How big a deal is this?

Allen Veach, CEO, Navigator Strategies, LLC

For well over a year, we in the telecom industry have been hearing rumblings about underserved populations in the hinterlands. At first, it seemed a distant “over there” kind of issue. There had been some evidence that the decade-long trend of populations fleeing rural areas for the cities had started to reverse around 2016-2017. But it wasn’t a major attention grabber. Then came COVID.

COVID is credited as the game-changer by highlighting the lack of broadband for rural areas. The issue has accelerated into a formidable wave of need, politics, economics, and healthcare, all forming a perfect storm for a rural broadband solution. It even gained a catchy siren-song moniker in the process, “the digital divide”. Now, the lack of broadband for rural areas has risen to the status of unacceptable, unfair, unimaginable, and even un-American. The facts are simple. Rural America needs broadband for economic growth. As people respond to tele-commuting opportunities, some important people with important jobs are showing up in rural areas…and they want the broadband access that they are used to. Politicians of all stripes see opportunities to gain influence in rural areas and don’t want to miss the chance to benefit from the outcome, as it could expand their power base. And the telecoms need to follow and serve their subscribers wherever they go.

So, the starting point, according to George Notter, the Communications Infrastructure Analyst at investment banker Jefferies, is that the likely number of broadband unserved or under-served households in the country numbers about 30 to 35 million. And the robust rate of upgrading those households right now is a run-rate of about 3+ million per year. He sees about a 10-year runway to building out broadband for rural America. And that will cost a pretty penny.

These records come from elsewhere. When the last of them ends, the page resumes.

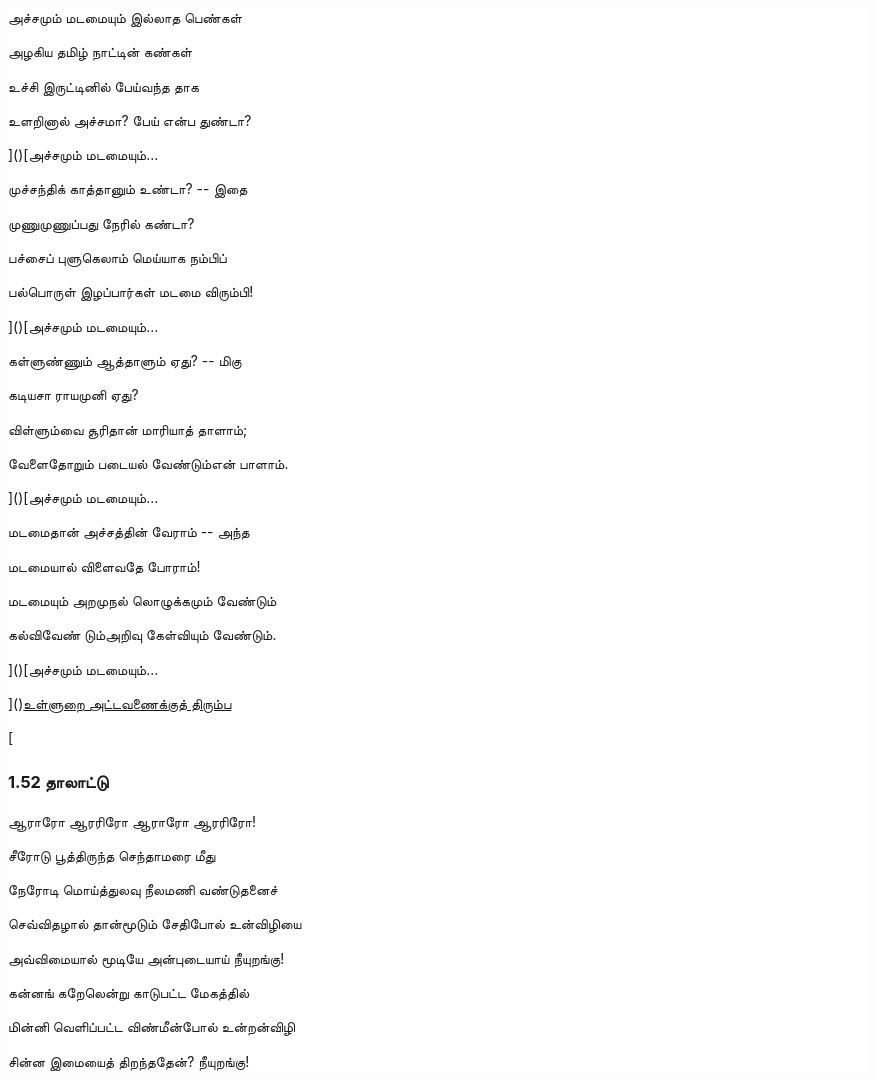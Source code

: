   

அச்சமும் மடமையும் இல்லாத பெண்கள்  

அழகிய தமிழ் நாட்டின் கண்கள்  

உச்சி இருட்டினில் பேய்வந்த தாக  

உளறினால் அச்சமா? பேய் என்ப துண்டா?  

]()[அச்சமும் மடமையும்...  

முச்சந்திக் காத்தானும் உண்டா? -- இதை  

முணுமுணுப்பது நேரில் கண்டா?  

பச்சைப் புளுகெலாம் மெய்யாக நம்பிப்  

பல்பொருள் இழப்பார்கள் மடமை விரும்பி!  

]()[அச்சமும் மடமையும்...  

கள்ளுண்ணும் ஆத்தாளும் ஏது? -- மிகு  

கடியசா ராயமுனி ஏது?  

விள்ளும்வை சூரிதான் மாரியாத் தாளாம்;  

வேளைதோறும் படையல் வேண்டும்என் பாளாம்.  

]()[அச்சமும் மடமையும்...  

மடமைதான் அச்சத்தின் வேராம் -- அந்த  

மடமையால் விளைவதே போராம்!  

மடமையும் அறமுநல் லொழுக்கமும் வேண்டும்  

கல்விவேண் டும்அறிவு கேள்வியும் வேண்டும்.  

]()[அச்சமும் மடமையும்...  

]()[உள்ளுறை அட்டவணைக்குத் திரும்ப](https://www.projectmadurai.org/pm_etexts/utf8/pmuni0093.html#hd151)  

[  

### 1.52 தாலாட்டு  

  

ஆராரோ ஆரரிரோ ஆராரோ ஆரரிரோ!  

சீரோடு பூத்திருந்த செந்தாமரை மீது  

நேரோடி மொய்த்துலவு நீலமணி வண்டுதனைச்  

செவ்விதழால் தான்மூடும் சேதிபோல் உன்விழியை  

அவ்விமையால் மூடியே அன்புடையாய் நீயுறங்கு!  

கன்னங் கறேலென்று காடுபட்ட மேகத்தில்  

மின்னி வெளிப்பட்ட விண்மீன்போல் உன்றன்விழி  

சின்ன இமையைத் திறந்ததேன்? நீயுறங்கு!  
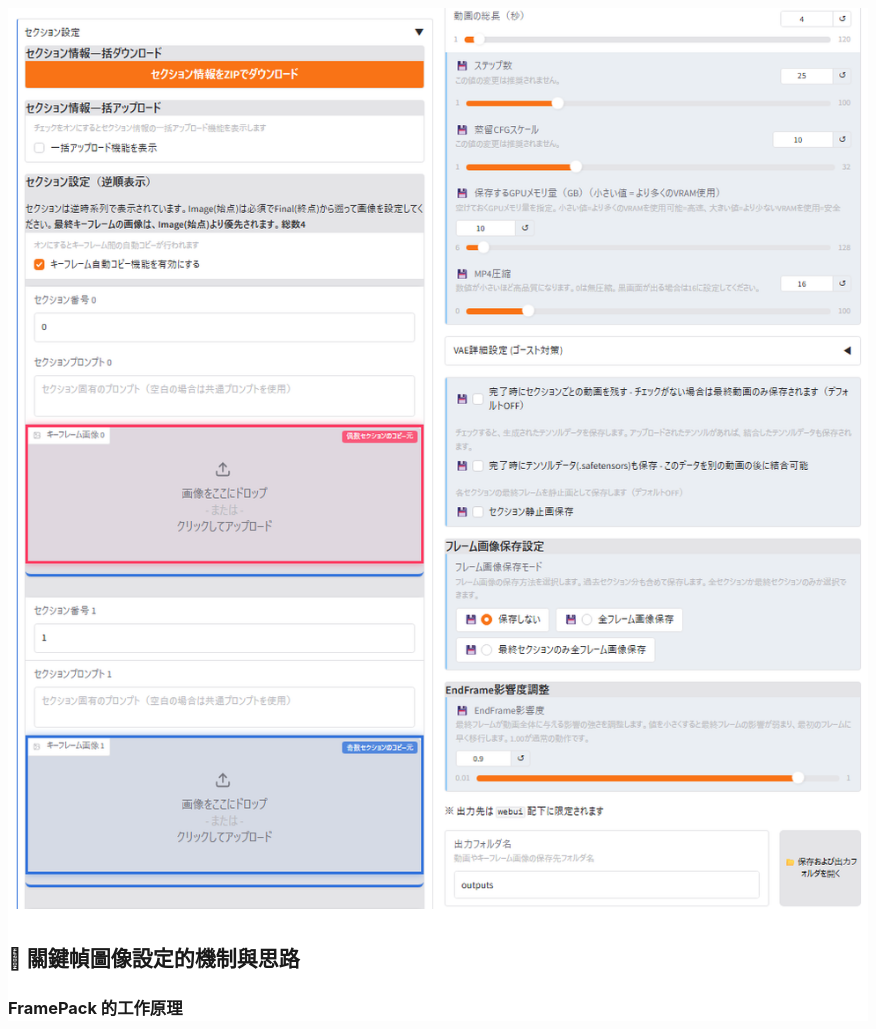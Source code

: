 ![FramePack-eichi畫面3](images/framepack_eichi_screenshot3.png)

## 🧠 關鍵幀圖像設定的機制與思路

### FramePack 的工作原理
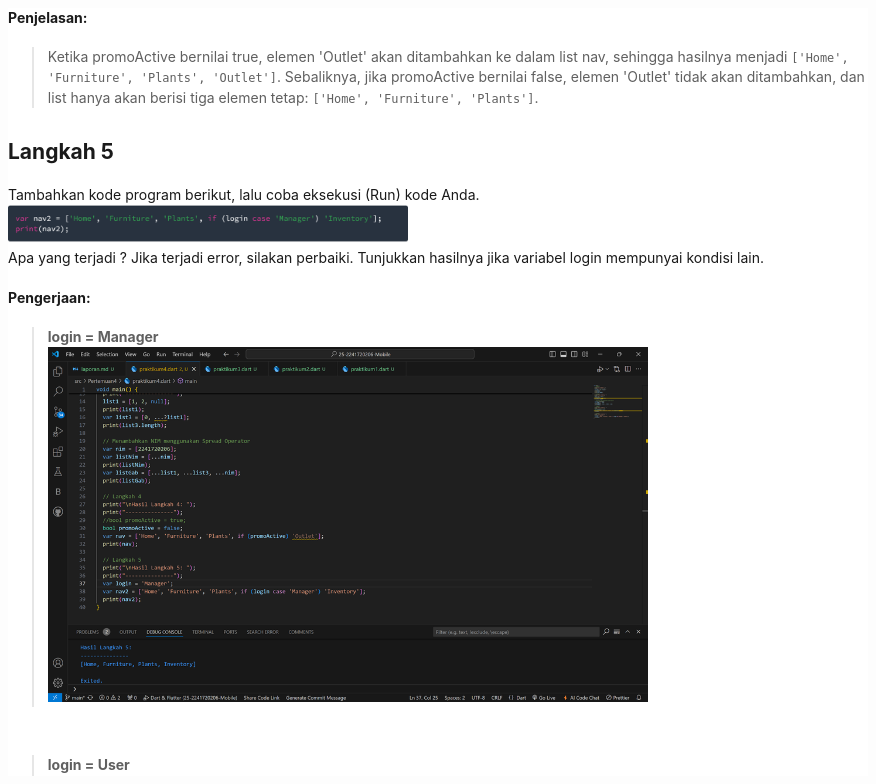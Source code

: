 #### Penjelasan:
> Ketika promoActive bernilai true, elemen 'Outlet' akan ditambahkan ke dalam list nav, sehingga hasilnya menjadi `['Home', 'Furniture', 'Plants', 'Outlet']`. Sebaliknya, jika promoActive bernilai false, elemen 'Outlet' tidak akan ditambahkan, dan list hanya akan berisi tiga elemen tetap: `['Home', 'Furniture', 'Plants']`.

## Langkah 5
Tambahkan kode program berikut, lalu coba eksekusi (Run) kode Anda.
<br>
<img src="/docs/Pertemuan4/Praktikum4/langkah5.png" alt="Langkah1" width="400"/><br>
Apa yang terjadi ? Jika terjadi error, silakan perbaiki. Tunjukkan hasilnya jika variabel login mempunyai kondisi lain.

#### Pengerjaan:
> **login = Manager** <br>
> <img src="/docs/Pertemuan4/Praktikum4/pengerjaan5-1.png" alt="Pengerjaan-Langkah3" width="600"/>
<br>

> **login = User** <br>
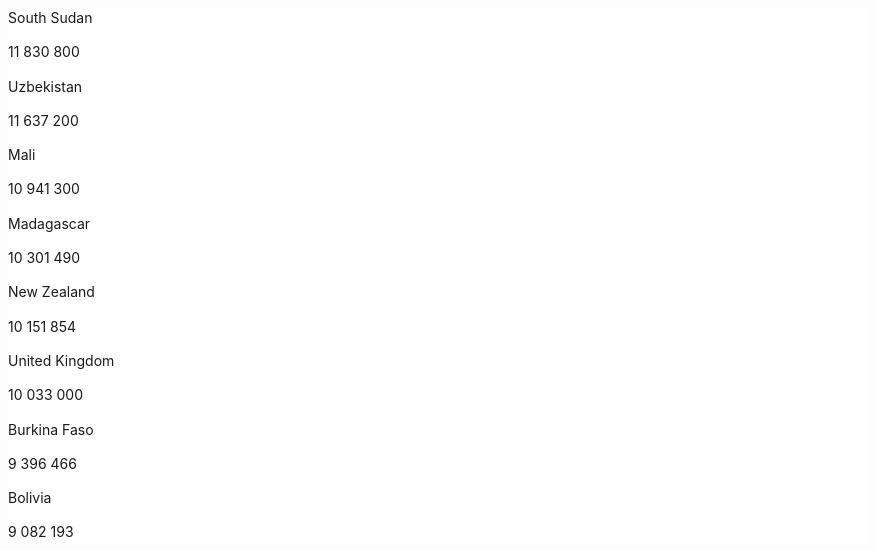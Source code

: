 




South Sudan


11 830 800






Uzbekistan


11 637 200






Mali


10 941 300






Madagascar


10 301 490






New Zealand


10 151 854






United Kingdom


10 033 000






Burkina Faso


9 396 466






Bolivia


9 082 193

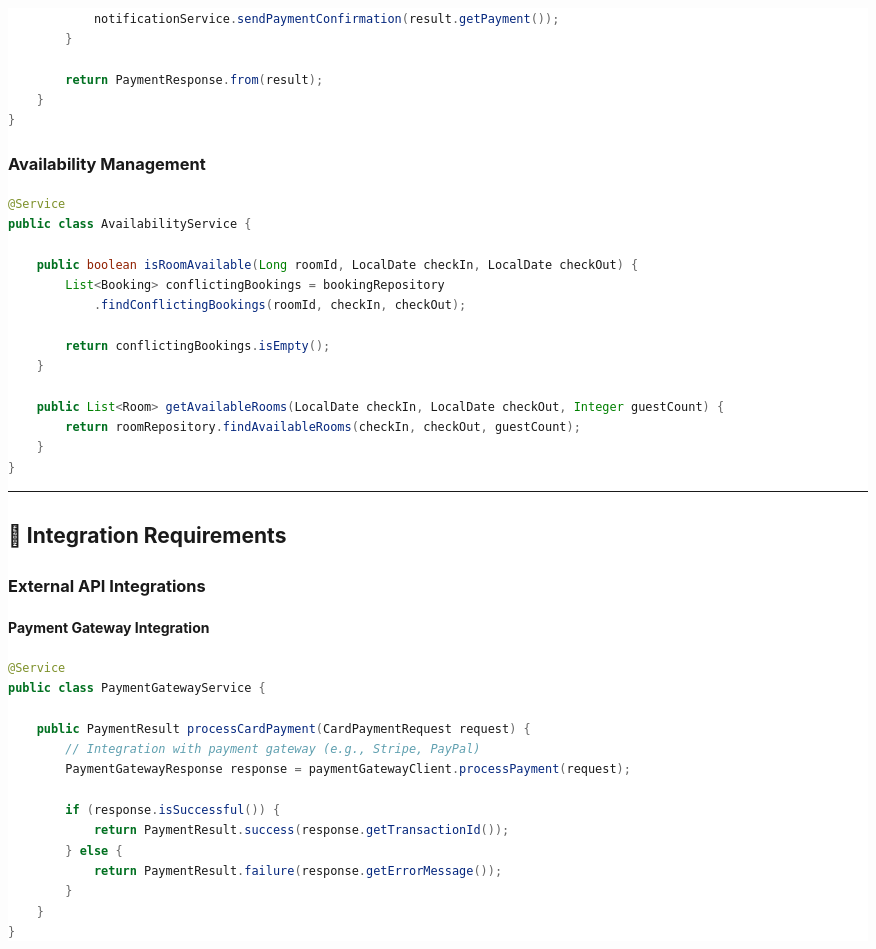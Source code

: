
 ```java
            notificationService.sendPaymentConfirmation(result.getPayment());
        }
        
        return PaymentResponse.from(result);
    }
}
```

### Availability Management

```java
@Service
public class AvailabilityService {
    
    public boolean isRoomAvailable(Long roomId, LocalDate checkIn, LocalDate checkOut) {
        List<Booking> conflictingBookings = bookingRepository
            .findConflictingBookings(roomId, checkIn, checkOut);
        
        return conflictingBookings.isEmpty();
    }
    
    public List<Room> getAvailableRooms(LocalDate checkIn, LocalDate checkOut, Integer guestCount) {
        return roomRepository.findAvailableRooms(checkIn, checkOut, guestCount);
    }
}
```

---

## 🔗 Integration Requirements

### External API Integrations

#### Payment Gateway Integration
```java
@Service
public class PaymentGatewayService {
    
    public PaymentResult processCardPayment(CardPaymentRequest request) {
        // Integration with payment gateway (e.g., Stripe, PayPal)
        PaymentGatewayResponse response = paymentGatewayClient.processPayment(request);
        
        if (response.isSuccessful()) {
            return PaymentResult.success(response.getTransactionId());
        } else {
            return PaymentResult.failure(response.getErrorMessage());
        }
    }
}
```
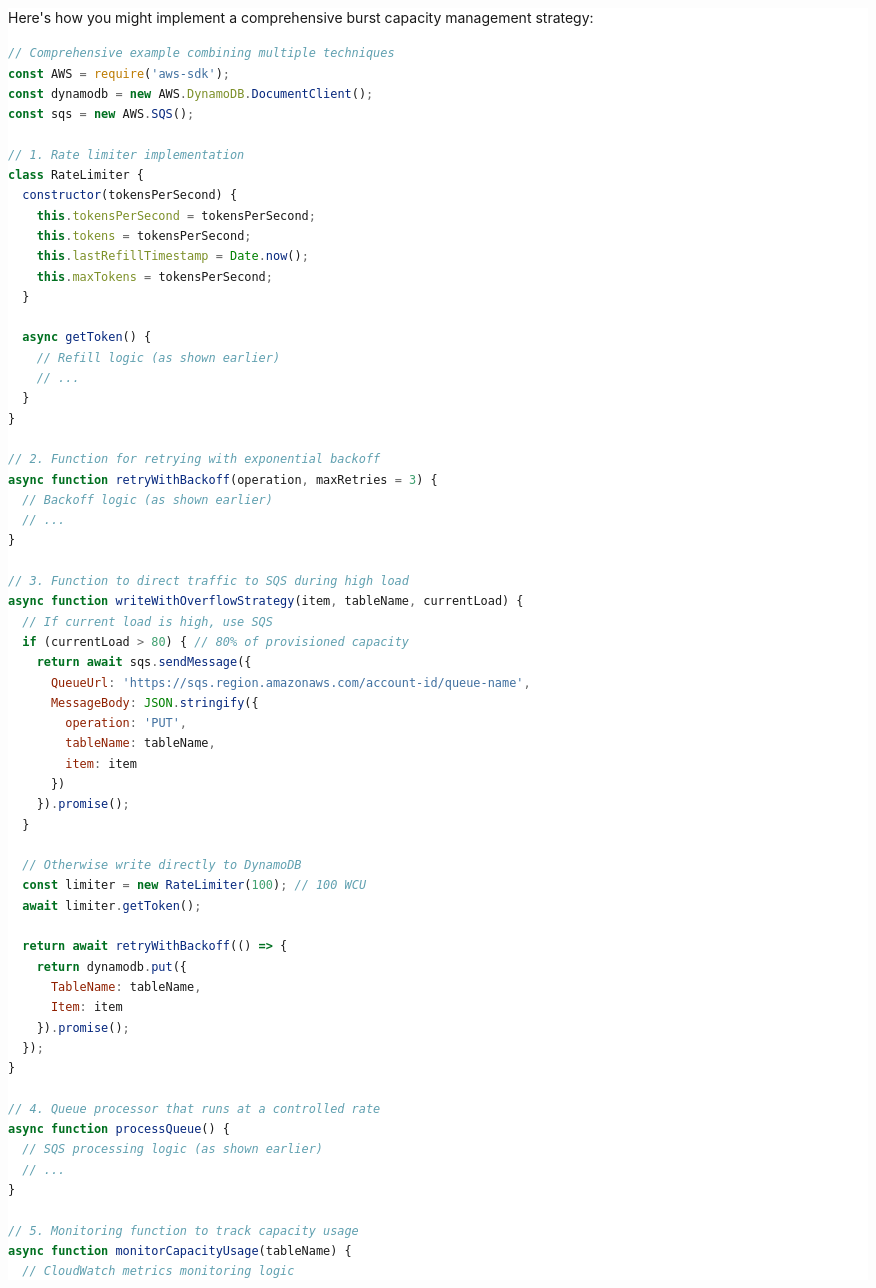 Here's how you might implement a comprehensive burst capacity management strategy:

```javascript
// Comprehensive example combining multiple techniques
const AWS = require('aws-sdk');
const dynamodb = new AWS.DynamoDB.DocumentClient();
const sqs = new AWS.SQS();

// 1. Rate limiter implementation
class RateLimiter {
  constructor(tokensPerSecond) {
    this.tokensPerSecond = tokensPerSecond;
    this.tokens = tokensPerSecond;
    this.lastRefillTimestamp = Date.now();
    this.maxTokens = tokensPerSecond;
  }
  
  async getToken() {
    // Refill logic (as shown earlier)
    // ...
  }
}

// 2. Function for retrying with exponential backoff
async function retryWithBackoff(operation, maxRetries = 3) {
  // Backoff logic (as shown earlier)
  // ...
}

// 3. Function to direct traffic to SQS during high load
async function writeWithOverflowStrategy(item, tableName, currentLoad) {
  // If current load is high, use SQS
  if (currentLoad > 80) { // 80% of provisioned capacity
    return await sqs.sendMessage({
      QueueUrl: 'https://sqs.region.amazonaws.com/account-id/queue-name',
      MessageBody: JSON.stringify({
        operation: 'PUT',
        tableName: tableName,
        item: item
      })
    }).promise();
  } 
  
  // Otherwise write directly to DynamoDB
  const limiter = new RateLimiter(100); // 100 WCU
  await limiter.getToken();
  
  return await retryWithBackoff(() => {
    return dynamodb.put({
      TableName: tableName,
      Item: item
    }).promise();
  });
}

// 4. Queue processor that runs at a controlled rate
async function processQueue() {
  // SQS processing logic (as shown earlier)
  // ...
}

// 5. Monitoring function to track capacity usage
async function monitorCapacityUsage(tableName) {
  // CloudWatch metrics monitoring logic
```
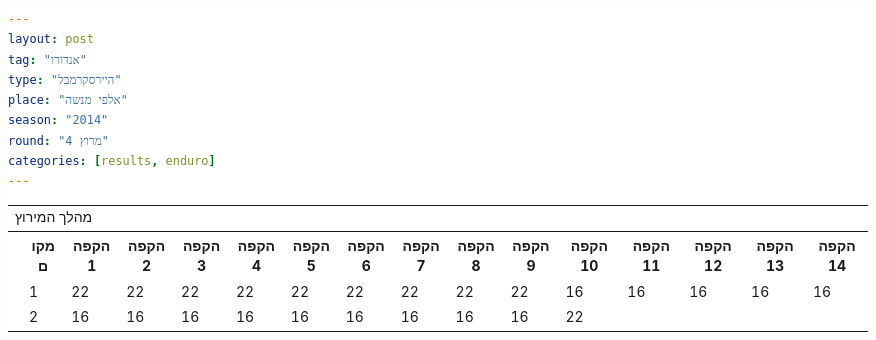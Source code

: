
 ```yaml
---
layout: post
tag: "אנדורו"
type: "היירסקרמבל"
place: "אלפי מנשה"
season: "2014"
round: "מרוץ 4"
categories: [results, enduro]
---
```



<table class="no_num_color big_table">
<tr><td colspan="99" class="title_font" > מהלך המירוץ</td></tr>

<tr class="rnkh_bkcolor">
    <th class="rnkh_font"></th>
    <th class="rnkh_font">מקום</th>
    <th class="rnkh_font">הקפה 1</th>
    <th class="rnkh_font">הקפה 2</th>
    <th class="rnkh_font">הקפה 3</th>
    <th class="rnkh_font">הקפה 4</th>
    <th class="rnkh_font">הקפה 5</th>
    <th class="rnkh_font">הקפה 6</th>
    <th class="rnkh_font">הקפה 7</th>
    <th class="rnkh_font">הקפה 8</th>
    <th class="rnkh_font">הקפה 9</th>
    <th class="rnkh_font">הקפה 10</th>
    <th class="rnkh_font">הקפה 11</th>
    <th class="rnkh_font">הקפה 12</th>
    <th class="rnkh_font">הקפה 13</th>
    <th class="rnkh_font">הקפה 14</th>
</tr>
<tr class="rnk_bkcolor">
    <td class="rnk_font"></td>
    <td class="rnk_font">1</td>
    <td class="rnk_font">22</td>
    <td class="rnk_font">22</td>
    <td class="rnk_font">22</td>
    <td class="rnk_font">22</td>
    <td class="rnk_font">22</td>
    <td class="rnk_font">22</td>
    <td class="rnk_font">22</td>
    <td class="rnk_font">22</td>
    <td class="rnk_font">22</td>
    <td class="rnk_font">16</td>
    <td class="rnk_font">16</td>
    <td class="rnk_font">16</td>
    <td class="rnk_font">16</td>
    <td class="rnk_font">16</td>
</tr>
<tr class="rnk_bkcolor">
    <td class="rnk_font"></td>
    <td class="rnk_font">2</td>
    <td class="rnk_font">16</td>
    <td class="rnk_font">16</td>
    <td class="rnk_font">16</td>
    <td class="rnk_font">16</td>
    <td class="rnk_font">16</td>
    <td class="rnk_font">16</td>
    <td class="rnk_font">16</td>
    <td class="rnk_font">16</td>
    <td class="rnk_font">16</td>
    <td class="rnk_font">22</td>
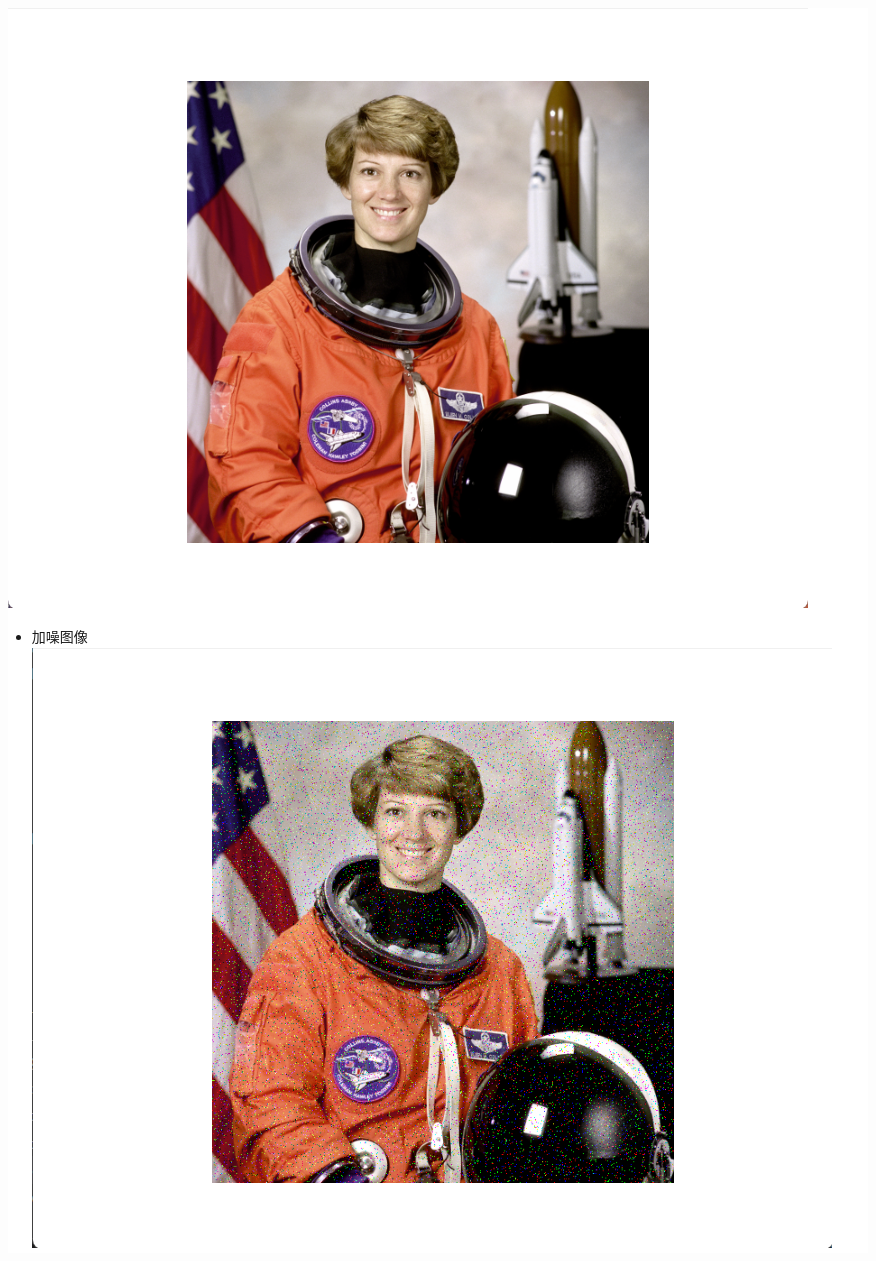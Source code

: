   ![](../img/post/Digitalimageprocessing-Spatialfiltering/picture8.png)
- 加噪图像
  ![](../img/post/Digitalimageprocessing-Spatialfiltering/picture9.png)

Here comes the money. Right now, the Federal Government has begun to throw dollars at the digital divide problem. Most recently, through an auction procedure, the FCC committed to supplementing the telecom companies to the tune of $9 Billion. Hardly chump-change. And the FCC is committed to a follow-on auction in the next 24 months or so of another $11 Billion. Keep in mind here that these numbers are just the supplement. The telecom companies will match those dollars at various levels with their own CAPEX. In addition, there is a bill in congress as of this date (with much bi-partisan support) featuring another $80 Billion earmarked for broadband access for “rural and underserved” populations. Now we’re up to well over $100 Billion being thrown at the rural broadband infrastructure problem. And that may not be the end of the money.

Jefferies and The Fiber Broadband Association both agree that rural broadband is “ripe for investment opportunities”. The competitive environment of this space in the market is being stoked.

Triggered in 2016 and then accelerated by COVID, the American population is seeing the many benefits of going “rural”, like cleaner air, less congestion, better mental health, less expensive housing, and other cost of living items. And they can keep their great jobs with telecommuting. But they absolutely must have broadband access. This major trend will lift the boats of all underserved populations in rural areas and offer those residents a more level playing field in pursuing prosperity, getting educated, and receiving adequate health care.

The money is fast coming, there is a lot of it, and broadband access in rural America will improve dramatically in the next decade. The digital divide will be closed. Now we must do the work to install the infrastructure; it is, indeed, a big deal.